Databricks SQL

Databricks SQL is the analytics powerhouse of the Databricks platform. It gives data analysts and business intelligence teams a familiar SQL-based interface to query data, build dashboards, and set up automated alerts — without needing to write Python code or manage clusters manually. If you already know SQL from working with databases like MySQL, PostgreSQL, or SQL Server, you can start querying Delta Lake tables in Databricks SQL within minutes.

Databricks SQL is not just a SQL editor. It is a complete analytics environment: query editor, visual chart builder, dashboard creator, and alert system — all in one place, connected to your Delta Lake data.

The Databricks SQL Interface

DATABRICKS SQL COMPONENTS
──────────────────────────────────────────────────────────────
┌─────────────────────────────────────────────────────────┐
│  SQL EDITOR                                             │
│  • Write and run SQL queries                            │
│  • View results as tables or charts                     │
│  • Save and share queries                               │
├─────────────────────────────────────────────────────────┤
│  QUERY HISTORY                                          │
│  • See all queries you and your team ran                │
│  • Re-run or modify previous queries                    │
│  • Filter by status (success, error, running)           │
├─────────────────────────────────────────────────────────┤
│  DASHBOARDS                                             │
│  • Combine multiple query results into visual reports   │
│  • Schedule automatic refresh                           │
│  • Share with stakeholders via link                     │
├─────────────────────────────────────────────────────────┤
│  ALERTS                                                 │
│  • Monitor metrics automatically                        │
│  • Send email or Slack notification when threshold hit  │
├─────────────────────────────────────────────────────────┤
│  SQL WAREHOUSE                                          │
│  • The compute engine that powers SQL queries           │
│  • Auto-scales to handle multiple users simultaneously  │
└─────────────────────────────────────────────────────────┘

SQL Warehouses – The Engine Behind Databricks SQL

Before writing any query, you connect to a SQL Warehouse. A SQL Warehouse is a dedicated compute cluster optimized specifically for SQL workloads. Unlike regular Databricks clusters (which are configured for Python and Spark code), SQL Warehouses use Photon, Databricks' own high-performance query engine written in C++, to execute SQL much faster.
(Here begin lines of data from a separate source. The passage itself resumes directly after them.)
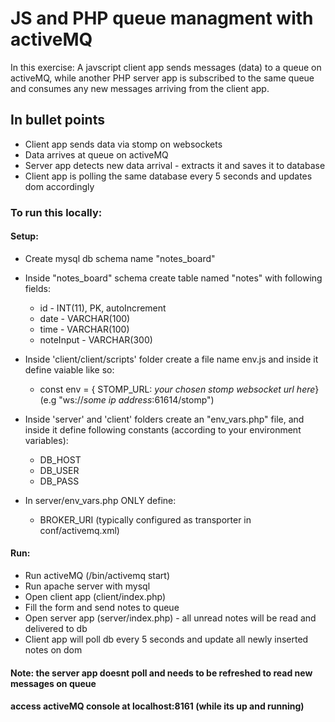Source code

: # JS and PHP queue managment with activeMQ

In this exercise:
A javscript client app sends messages (data) to a queue on activeMQ, while another PHP server app is subscribed to the same queue and consumes any new messages arriving from the client app.  
 
## In bullet points
- Client app sends data via stomp on websockets
- Data arrives at queue on activeMQ
- Server app detects new data arrival - extracts it and saves it to database
- Client app is polling the same database every 5 seconds and updates dom accordingly

### To run this locally:
#### Setup:
- Create mysql db schema name "notes_board"
- Inside "notes_board" schema create table named "notes" with following fields:
    - id - INT(11), PK, autoIncrement 
    - date - VARCHAR(100) 
    - time - VARCHAR(100) 
    - noteInput - VARCHAR(300) 
- Inside 'client/client/scripts' folder create a file name env.js and inside it define vaiable like so:
    - const env = { STOMP_URL: *your chosen stomp websocket url here*} (e.g "ws://*some ip address*:61614/stomp")

- Inside 'server' and 'client' folders create an "env_vars.php" file, and inside it define following constants (according to your environment variables):
    - DB_HOST
    - DB_USER
    - DB_PASS
- In server/env_vars.php ONLY define:
    - BROKER_URI (typically configured as transporter in conf/activemq.xml)
    
#### Run:
- Run activeMQ (/bin/activemq start)
- Run apache server with mysql
- Open client app (client/index.php)
- Fill the form and send notes to queue 
- Open server app (server/index.php) - all unread notes will be read and delivered to db
- Client app will poll db every 5 seconds and update all newly inserted notes on dom


#### Note: the server app doesnt poll and needs to be refreshed to read new messages on queue 

#### access activeMQ console at localhost:8161 (while its up and running) 
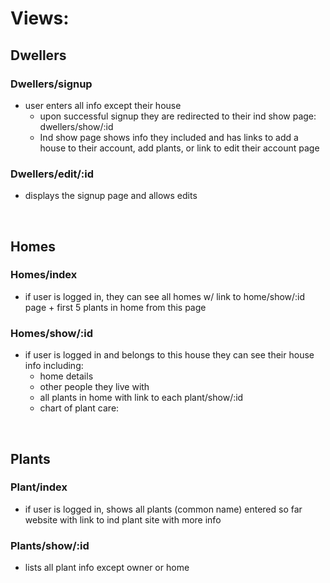 # Views:

## Dwellers
### Dwellers/signup
- user enters all info except their house
  - upon successful signup they are redirected to their ind show page: dwellers/show/:id
  - Ind show page shows info they included and has links to add a house to their account, add plants, or link to edit their account page

### Dwellers/edit/:id
- displays the signup page and allows edits

<br />

## Homes
### Homes/index
- if user is logged in, they can see all homes w/ link to home/show/:id page + first 5 plants in home from this page



### Homes/show/:id
- if user is logged in and belongs to this house they can see their house info including:
  - home details
  - other people they live with
  - all plants in home with link to each plant/show/:id
  - chart of plant care:

<br />

## Plants

### Plant/index
- if user is logged in, shows all plants (common name) entered so far website with link to ind plant site with more info

### Plants/show/:id
- lists all plant info except owner or home
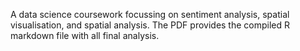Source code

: A data science coursework focussing on sentiment analysis, spatial visualisation, and spatial analysis.
The PDF provides the compiled R markdown file with all final analysis.
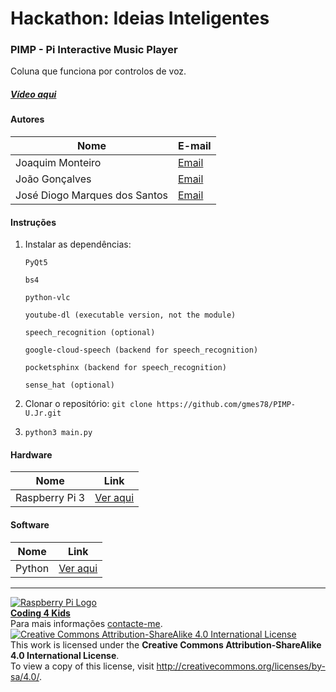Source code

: # Hackathon: Ideias Inteligentes

### PIMP - Pi Interactive Music Player

Coluna que funciona por controlos de voz. 
  
##### [Vídeo aqui](https://mega.nz/#!JCwF3DqC!e_CugMPBB828hk51YaDd6qASH3GcUaUWuOhbDd87C9s)
  
#### Autores  

|Nome  |E-mail  |  
|---|---|    
|Joaquim Monteiro  |[Email](mailto:gmes.078@gmail.com)  |
|João Gonçalves  |[Email](mailto:jpcg89@gmail.com)  |
|José Diogo Marques dos Santos|[Email](mailto:santos.josediogo@gmail.com)  |

#### Instruções

1. Instalar as dependências:

    `PyQt5`

    `bs4`

    `python-vlc`

    `youtube-dl (executable version, not the module)`

    `speech_recognition (optional)`

    `google-cloud-speech (backend for speech_recognition)`

    `pocketsphinx (backend for speech_recognition)`

    `sense_hat (optional)`

2. Clonar o repositório: `git clone https://github.com/gmes78/PIMP-U.Jr.git`

3. `python3 main.py`

#### Hardware  

|Nome  |Link  |  
|---|---|    
|Raspberry Pi 3  |[Ver aqui](http://www.raspberrypi.org)  |  

#### Software  

|Nome  |Link  |  
|---|---|    
|Python  |[Ver aqui](http://www.python.org)  |


***  
[![Raspberry Pi Logo](https://upload.wikimedia.org/wikipedia/en/thumb/c/cb/Raspberry_Pi_Logo.svg/50px-Raspberry_Pi_Logo.svg.png)](http://raspberrypi.org)   
[**Coding 4 Kids**](http://coding4kids.github.io/coding4kids/)  
Para mais informações [contacte-me](mailto:nunofilipesantos@gmail.com).  
[![Creative Commons Attribution-ShareAlike 4.0 International License](https://licensebuttons.net/l/by-sa/4.0/88x31.png)](http://creativecommons.org/licenses/by-sa/4.0/)  
This work is licensed under the **Creative Commons Attribution-ShareAlike 4.0 International License**.  
To view a copy of this license, visit http://creativecommons.org/licenses/by-sa/4.0/.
Photon – Why Databricks SQL Is Fast

Photon is a native vectorized query engine. Instead of processing data one row at a time (row-by-row processing), Photon processes data in large batches called vectors — thousands of rows at once. This approach uses CPU caches more efficiently and can be up to 12 times faster than standard Spark execution for SQL queries.

ROW-BY-ROW VS VECTORIZED PROCESSING
──────────────────────────────────────────────────────────────
Row-by-row (Traditional):
Loop through 1 billion rows:
  Row 1: check if city = "Mumbai" → Yes → add to result
  Row 2: check if city = "Delhi"  → No  → skip
  Row 3: check if city = "Mumbai" → Yes → add to result
  ... (1 billion iterations, each in separate CPU instruction)

Vectorized (Photon):
Load 10,000 rows into CPU cache as a vector
Apply "city = Mumbai" filter to all 10,000 at once using SIMD
Repeat with next 10,000 rows
... (100,000 iterations of 10,000 rows each)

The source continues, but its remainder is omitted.